For production scheduled searches and correlation rules, always use fast mode explicitly by setting the dispatch.search_mode parameter to "fast" in the savedsearches.conf configuration.
Time range best practice:
Always specify an explicit time range rather than relying on the UI time picker. Scheduled searches use earliest and latest parameters: earliest=-60m@m latest=now. For scheduled correlation searches that run every 5 minutes with a 1-hour lookback, use earliest=-65m@m latest=-5m@m (with a 5-minute overlap buffer to avoid missing events due to indexing latency). Event indexing latency in Splunk is typically under 30 seconds for Universal Forwarder-delivered events but can reach several minutes for high-volume sources during ingestion spikes.

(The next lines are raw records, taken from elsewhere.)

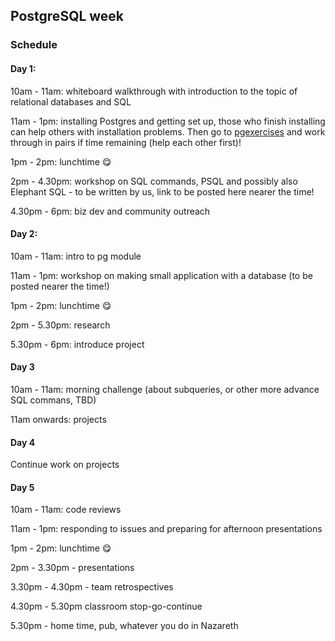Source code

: ## PostgreSQL week

### Schedule

#### Day 1:

10am - 11am: whiteboard walkthrough with introduction to the topic of relational databases and SQL

11am - 1pm: installing Postgres and getting set up, those who finish installing can help others with installation problems.
Then go to [pgexercises](https://www.pgexercises.com/gettingstarted.html) and work through in pairs if time remaining (help each other first)!

1pm - 2pm: lunchtime 😋

2pm - 4.30pm: workshop on SQL commands, PSQL and possibly also Elephant SQL - to be written by us, link to be posted here nearer the time!

4.30pm - 6pm: biz dev and community outreach

#### Day 2:

10am - 11am: intro to pg module

11am - 1pm: workshop on making small application with a database (to be posted nearer the time!)

1pm - 2pm: lunchtime 😋

2pm - 5.30pm: research

5.30pm - 6pm: introduce project

#### Day 3

10am - 11am: morning challenge (about subqueries, or other more advance SQL commans, TBD)

11am onwards: projects


#### Day 4

Continue work on projects

#### Day 5

10am - 11am: code reviews

11am - 1pm: responding to issues and preparing for afternoon presentations

1pm - 2pm: lunchtime 😋

2pm - 3.30pm - presentations

3.30pm - 4.30pm - team retrospectives

4.30pm - 5.30pm classroom stop-go-continue

5.30pm - home time, pub, whatever you do in Nazareth
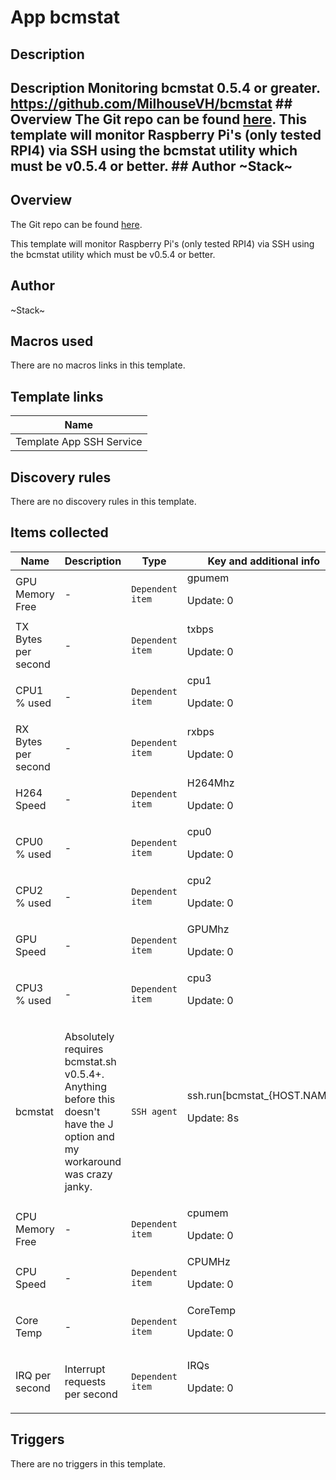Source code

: # App bcmstat

## Description

## Description Monitoring bcmstat 0.5.4 or greater. https://github.com/MilhouseVH/bcmstat ## Overview The Git repo can be found [here](https://gitlab.com/i.am.stack/zabbix_bcmstat_raspberrypi). This template will monitor Raspberry Pi's (only tested RPI4) via SSH using the bcmstat utility which must be v0.5.4 or better. ## Author ~Stack~ 

## Overview

The Git repo can be found [here](https://gitlab.com/i.am.stack/zabbix_bcmstat_raspberrypi).


This template will monitor Raspberry Pi's (only tested RPI4) via SSH using the bcmstat utility which must be v0.5.4 or better. 



## Author

~Stack~

## Macros used

There are no macros links in this template.

## Template links

|Name|
|----|
|Template App SSH Service|
## Discovery rules

There are no discovery rules in this template.

## Items collected

|Name|Description|Type|Key and additional info|
|----|-----------|----|----|
|GPU Memory Free|<p>-</p>|`Dependent item`|gpumem<p>Update: 0</p>|
|TX Bytes per second|<p>-</p>|`Dependent item`|txbps<p>Update: 0</p>|
|CPU1 % used|<p>-</p>|`Dependent item`|cpu1<p>Update: 0</p>|
|RX Bytes per second|<p>-</p>|`Dependent item`|rxbps<p>Update: 0</p>|
|H264 Speed|<p>-</p>|`Dependent item`|H264Mhz<p>Update: 0</p>|
|CPU0 % used|<p>-</p>|`Dependent item`|cpu0<p>Update: 0</p>|
|CPU2 % used|<p>-</p>|`Dependent item`|cpu2<p>Update: 0</p>|
|GPU Speed|<p>-</p>|`Dependent item`|GPUMhz<p>Update: 0</p>|
|CPU3 % used|<p>-</p>|`Dependent item`|cpu3<p>Update: 0</p>|
|bcmstat|<p>Absolutely requires bcmstat.sh v0.5.4+. Anything before this doesn't have the J option and my workaround was crazy janky.</p>|`SSH agent`|ssh.run[bcmstat_{HOST.NAME}]<p>Update: 8s</p>|
|CPU Memory Free|<p>-</p>|`Dependent item`|cpumem<p>Update: 0</p>|
|CPU Speed|<p>-</p>|`Dependent item`|CPUMHz<p>Update: 0</p>|
|Core Temp|<p>-</p>|`Dependent item`|CoreTemp<p>Update: 0</p>|
|IRQ per second|<p>Interrupt requests per second</p>|`Dependent item`|IRQs<p>Update: 0</p>|
## Triggers

There are no triggers in this template.

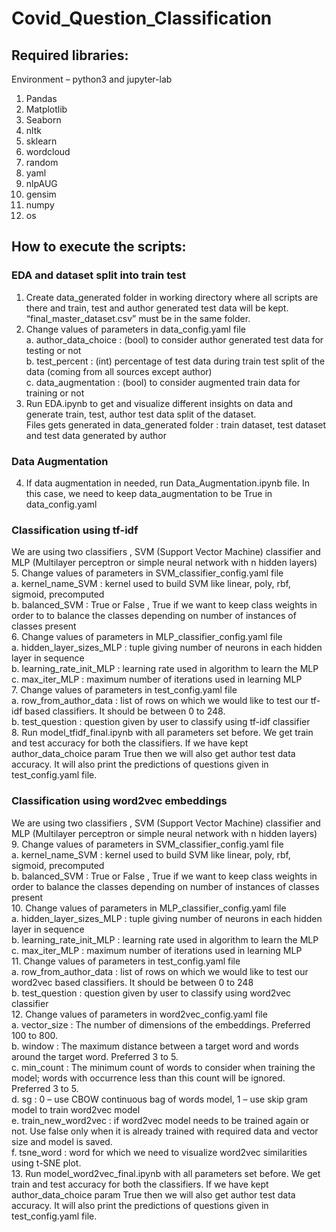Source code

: # Covid_Question_Classification
## Required libraries: 
Environment – python3 and jupyter-lab
1.	Pandas
2.	Matplotlib
3.	Seaborn
4.	nltk
5.	sklearn 
6.	wordcloud 
7.	random 
8.	yaml
9.	nlpAUG
10.	gensim 
11.	numpy 
12.	os

## How to execute the scripts:  <br />
### EDA and dataset split into train test  <br />
1.	Create data_generated folder in working directory where all scripts are there and train, test and author generated test data will be kept. “final_master_dataset.csv” must be in the same folder. <br />
2.	 Change values of parameters in data_config.yaml file <br />
a.	author_data_choice : (bool) to consider author generated test data for testing or not <br />
b.	test_percent : (int) percentage of test data during train test split of the data (coming from all sources except author)  <br /> 
c.	data_augmentation : (bool) to consider augmented train data for training or not  <br />
3.	Run EDA.ipynb to get and visualize different insights on data and generate train, test, author test data split of the dataset.  <br />
Files gets generated in data_generated folder : train dataset, test dataset and test data generated by author  <br />
### Data Augmentation  <br />
4.	If data augmentation in needed, run Data_Augmentation.ipynb file. In this case, we need to keep data_augmentation to be True in data_config.yaml  <br />
### Classification using tf-idf  <br />
We are using two classifiers , SVM (Support Vector Machine) classifier and MLP (Multilayer perceptron or simple neural network with n hidden layers) <br />
5.	Change values of parameters in SVM_classifier_config.yaml file <br />
a.	kernel_name_SVM : kernel used to build SVM like linear, poly, rbf, sigmoid, precomputed <br />
b.	balanced_SVM : True or False , True if we want to keep class weights in order to to balance the classes depending on number of instances of classes present  <br />
6.	Change values of parameters in MLP_classifier_config.yaml file <br />
a.	hidden_layer_sizes_MLP : tuple giving number of neurons in each hidden layer in sequence  <br />
b.	learning_rate_init_MLP : learning rate used in algorithm to learn the MLP  <br />
c.	max_iter_MLP : maximum number of iterations used in learning MLP <br />
7.	Change values of parameters in test_config.yaml file  <br />
a.	row_from_author_data : list of rows on which we would like to test our tf-idf based classifiers. It should be between 0 to 248. <br />
b.	test_question : question given by user to classify using tf-idf classifier  <br />
8.	Run model_tfidf_final.ipynb with all parameters set before. We get train and test accuracy for both the classifiers. If we have kept author_data_choice param True then we will also get author test data accuracy. It will also print the predictions of questions given in test_config.yaml file. <br />
### Classification using word2vec embeddings  <br />
We are using two classifiers , SVM (Support Vector Machine) classifier and MLP (Multilayer perceptron or simple neural network with n hidden layers) <br />
9.	Change values of parameters in SVM_classifier_config.yaml file <br />
a.	kernel_name_SVM : kernel used to build SVM like linear, poly, rbf, sigmoid, precomputed <br />
b.	balanced_SVM : True or False , True if we want to keep class weights in order to balance the classes depending on number of instances of classes present  <br />
10.	Change values of parameters in MLP_classifier_config.yaml file <br />
a.	hidden_layer_sizes_MLP : tuple giving number of neurons in each hidden layer in sequence  <br />
b.	learning_rate_init_MLP : learning rate used in algorithm to learn the MLP  <br />
c.	max_iter_MLP : maximum number of iterations used in learning MLP <br />
11.	Change values of parameters in test_config.yaml file  <br />
a.	row_from_author_data : list of rows on which we would like to test our word2vec based classifiers. It should be between 0 to 248 <br />
b.	test_question : question given by user to classify using word2vec classifier  <br />
12.	Change values of parameters in word2vec_config.yaml file <br />
a.	vector_size  : The number of dimensions of the embeddings. Preferred 100 to 800. <br />
b.	window : The maximum distance between a target word and words around the target word. Preferred 3 to 5.  <br />
c.	min_count : The minimum count of words to consider when training the model; words with occurrence less than this count will be ignored. Preferred 3 to 5.  <br />
d.	sg : 0 – use CBOW continuous bag of words model, 1 – use skip gram model to train word2vec model <br />
e.	train_new_word2vec : if word2vec model needs to be trained again or not. Use false only when it is already trained with required data and vector size and model is saved.  <br />
f.	tsne_word : word for which we need to visualize word2vec similarities using t-SNE plot.  <br />
13.	Run model_word2vec_final.ipynb with all parameters set before. We get train and test accuracy for both the classifiers. If we have kept author_data_choice param True then we will also get author test data accuracy. It will also print the predictions of questions given in test_config.yaml file. <br />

Using subsearches for dynamic filtering:
Subsearches return results from one search to be used as filter values in another:
index=proxy dest_category=malware
| return 20 dest
| format
This subsearch pattern is used to dynamically build filter lists (for example, pull the top 20 destination IPs from a threat intelligence lookup and use them as a filter in a second search over proxy logs). Subsearches have a result limit (10,000 rows by default) and should not be used as a substitute for proper joins or lookups in high-volume searches.
Core Commands Every Security Analyst Must Know
The following command reference covers the SPL operations that appear most frequently in security investigation and detection work.
stats: Aggregates events into a statistical summary. The security analyst's most used command.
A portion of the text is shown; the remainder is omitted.